GABA receptor: Difference between revisions

'''GABA''' (i.e. gamma-aminobutyric acid) is the primary inhibitory neurotransmitter of the vertebrate central nervous system (Kerr, 1995). GABA can bind one of two different receptor proteins, each using a discrete mechanism to elicit a cellular response. Upon binding with GABA, '''GABAB receptors''' utilize a second messenger amplification pathway that ultimately results in an inhibitory signal for neuronal transmission. This pathway for signal transmission differs from '''GABAA receptors''', which are considered ligand-gated ion channels as the binding of GABA results in the opening of ion channels leading to the inhibition of a neuronal signal. Excitatory neurosteroids have excitatory effects on neurotransmission. They act as potent negative allosteric modulators of the GABAA receptor. Major examples include the pregnanes pregnenolone sulfate (PS), epipregnanolone, and isopregnanolone (sepranolone).   

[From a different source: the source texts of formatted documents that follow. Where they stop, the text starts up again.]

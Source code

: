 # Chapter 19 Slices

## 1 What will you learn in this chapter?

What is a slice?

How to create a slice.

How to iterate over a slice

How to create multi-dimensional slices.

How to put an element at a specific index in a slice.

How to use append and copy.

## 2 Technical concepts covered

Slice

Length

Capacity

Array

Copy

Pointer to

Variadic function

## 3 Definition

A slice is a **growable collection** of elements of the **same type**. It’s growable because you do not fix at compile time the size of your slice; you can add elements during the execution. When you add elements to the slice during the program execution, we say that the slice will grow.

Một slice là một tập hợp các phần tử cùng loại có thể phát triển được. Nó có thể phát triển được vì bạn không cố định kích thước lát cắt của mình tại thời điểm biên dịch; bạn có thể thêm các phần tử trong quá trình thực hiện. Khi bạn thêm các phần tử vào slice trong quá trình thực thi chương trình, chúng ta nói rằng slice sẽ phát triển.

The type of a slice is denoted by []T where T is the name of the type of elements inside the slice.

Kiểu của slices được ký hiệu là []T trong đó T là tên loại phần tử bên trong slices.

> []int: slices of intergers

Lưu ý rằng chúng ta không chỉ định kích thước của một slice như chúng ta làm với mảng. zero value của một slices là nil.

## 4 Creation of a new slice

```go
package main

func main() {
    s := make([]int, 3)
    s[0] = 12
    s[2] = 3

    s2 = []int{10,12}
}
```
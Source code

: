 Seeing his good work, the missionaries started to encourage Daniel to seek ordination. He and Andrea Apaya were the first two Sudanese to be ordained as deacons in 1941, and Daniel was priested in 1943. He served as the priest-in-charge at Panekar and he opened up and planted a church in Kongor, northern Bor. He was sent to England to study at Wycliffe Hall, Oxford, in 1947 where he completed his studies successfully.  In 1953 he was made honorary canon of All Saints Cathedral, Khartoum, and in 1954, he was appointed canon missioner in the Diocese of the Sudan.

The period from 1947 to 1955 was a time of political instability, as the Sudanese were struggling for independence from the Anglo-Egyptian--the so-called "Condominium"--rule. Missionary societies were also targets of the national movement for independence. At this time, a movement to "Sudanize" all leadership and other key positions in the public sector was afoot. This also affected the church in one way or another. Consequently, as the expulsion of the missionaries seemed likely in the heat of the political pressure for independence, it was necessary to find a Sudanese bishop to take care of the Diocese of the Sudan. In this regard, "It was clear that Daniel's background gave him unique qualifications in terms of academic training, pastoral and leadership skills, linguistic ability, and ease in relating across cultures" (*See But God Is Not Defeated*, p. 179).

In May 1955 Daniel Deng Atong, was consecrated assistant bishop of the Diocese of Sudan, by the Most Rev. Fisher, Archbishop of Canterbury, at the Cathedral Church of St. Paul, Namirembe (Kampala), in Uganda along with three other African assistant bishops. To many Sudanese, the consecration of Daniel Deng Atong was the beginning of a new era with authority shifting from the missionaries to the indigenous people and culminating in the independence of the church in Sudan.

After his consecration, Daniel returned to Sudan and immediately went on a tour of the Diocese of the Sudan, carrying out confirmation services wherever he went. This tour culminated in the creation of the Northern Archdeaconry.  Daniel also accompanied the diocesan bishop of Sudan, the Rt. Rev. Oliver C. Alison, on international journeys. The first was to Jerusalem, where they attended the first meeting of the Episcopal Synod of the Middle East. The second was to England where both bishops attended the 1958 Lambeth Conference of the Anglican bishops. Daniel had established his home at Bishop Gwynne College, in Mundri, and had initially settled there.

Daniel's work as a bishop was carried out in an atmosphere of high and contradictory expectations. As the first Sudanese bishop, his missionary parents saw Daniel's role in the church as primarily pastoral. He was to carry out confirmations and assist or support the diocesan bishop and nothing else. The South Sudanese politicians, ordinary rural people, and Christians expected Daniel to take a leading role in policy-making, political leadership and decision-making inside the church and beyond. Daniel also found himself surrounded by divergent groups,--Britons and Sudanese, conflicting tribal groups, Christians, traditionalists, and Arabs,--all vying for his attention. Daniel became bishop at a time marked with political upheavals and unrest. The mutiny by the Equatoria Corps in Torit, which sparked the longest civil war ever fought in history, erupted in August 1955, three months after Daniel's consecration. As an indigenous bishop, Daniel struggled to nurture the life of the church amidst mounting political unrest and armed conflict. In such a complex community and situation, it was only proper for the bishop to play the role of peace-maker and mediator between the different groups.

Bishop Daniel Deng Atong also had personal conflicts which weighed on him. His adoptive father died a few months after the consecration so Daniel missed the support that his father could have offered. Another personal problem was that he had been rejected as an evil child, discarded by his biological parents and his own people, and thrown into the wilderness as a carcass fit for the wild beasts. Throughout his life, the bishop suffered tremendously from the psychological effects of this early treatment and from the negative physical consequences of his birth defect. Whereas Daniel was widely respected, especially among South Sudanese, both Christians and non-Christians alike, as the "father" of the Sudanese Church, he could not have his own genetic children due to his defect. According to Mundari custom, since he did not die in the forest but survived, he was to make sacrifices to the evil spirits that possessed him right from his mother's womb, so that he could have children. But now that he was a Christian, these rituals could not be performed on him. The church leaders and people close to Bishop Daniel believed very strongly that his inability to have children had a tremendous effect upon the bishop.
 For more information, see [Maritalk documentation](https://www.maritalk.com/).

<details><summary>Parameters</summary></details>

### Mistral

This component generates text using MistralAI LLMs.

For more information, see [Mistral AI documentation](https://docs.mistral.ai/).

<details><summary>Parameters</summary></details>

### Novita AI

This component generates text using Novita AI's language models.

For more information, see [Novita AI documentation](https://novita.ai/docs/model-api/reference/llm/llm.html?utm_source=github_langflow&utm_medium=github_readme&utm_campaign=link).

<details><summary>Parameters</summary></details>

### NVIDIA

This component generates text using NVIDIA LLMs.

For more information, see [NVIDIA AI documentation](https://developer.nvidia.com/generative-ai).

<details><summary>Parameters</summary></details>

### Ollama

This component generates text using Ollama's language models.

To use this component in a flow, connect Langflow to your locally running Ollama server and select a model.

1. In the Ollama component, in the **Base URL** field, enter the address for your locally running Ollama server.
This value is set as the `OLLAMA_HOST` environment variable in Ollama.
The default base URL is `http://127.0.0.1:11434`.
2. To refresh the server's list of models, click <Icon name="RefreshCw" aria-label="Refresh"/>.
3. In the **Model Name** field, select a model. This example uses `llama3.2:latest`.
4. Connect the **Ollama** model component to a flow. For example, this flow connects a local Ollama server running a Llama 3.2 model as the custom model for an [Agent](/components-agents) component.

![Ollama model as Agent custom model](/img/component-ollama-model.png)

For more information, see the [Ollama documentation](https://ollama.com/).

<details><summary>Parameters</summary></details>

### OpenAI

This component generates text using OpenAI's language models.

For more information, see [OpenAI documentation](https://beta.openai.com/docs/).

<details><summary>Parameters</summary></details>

GABAB receptors have been found to provide an inhibitory function through coupling to G-proteins and the recruitment of second messengers (Bettler, 2004). Presynaptic GABAB receptors effectively repress the influx of calcium ions (Ca2+) via the inhibition of voltage gated Ca2+ channels through the activation of the Gβγ subunits (Bettler, 2004). Postsynaptic GABAB receptors then activate the opening of potassium ion (K+) channels through the activation of Gβγ subunits (Bettler, 2004). The efflux of potassium ions results in hyperpolarization of the neuronal membrane due to the highly negative Nernst value of potassium common to cerebrospinal fluid. Hyperpolarization of the neuronal membrane is the decrease in the neuron’s membrane potential away from threshold which results in the inhibition of GABA neuronal function (Bettler, 2004). This functions in opposition of the GABAA receptor in order to control and slow the inhibitory postsynaptic potentials as the GABAA receptor activation causes a more transient inhibitory signal (Cryan, 2005). Besides interacting with ion channels, GABAB receptors also inhibit adenylyl cyclase through the Giα/Goα subunits and activate adenylyl cyclase through Gβγ subunits (Bettler, 2004). This control of adenylyl cyclase is thought to control neuronal function for a longer period of time compared to the control via ion channels (Geng, 2013).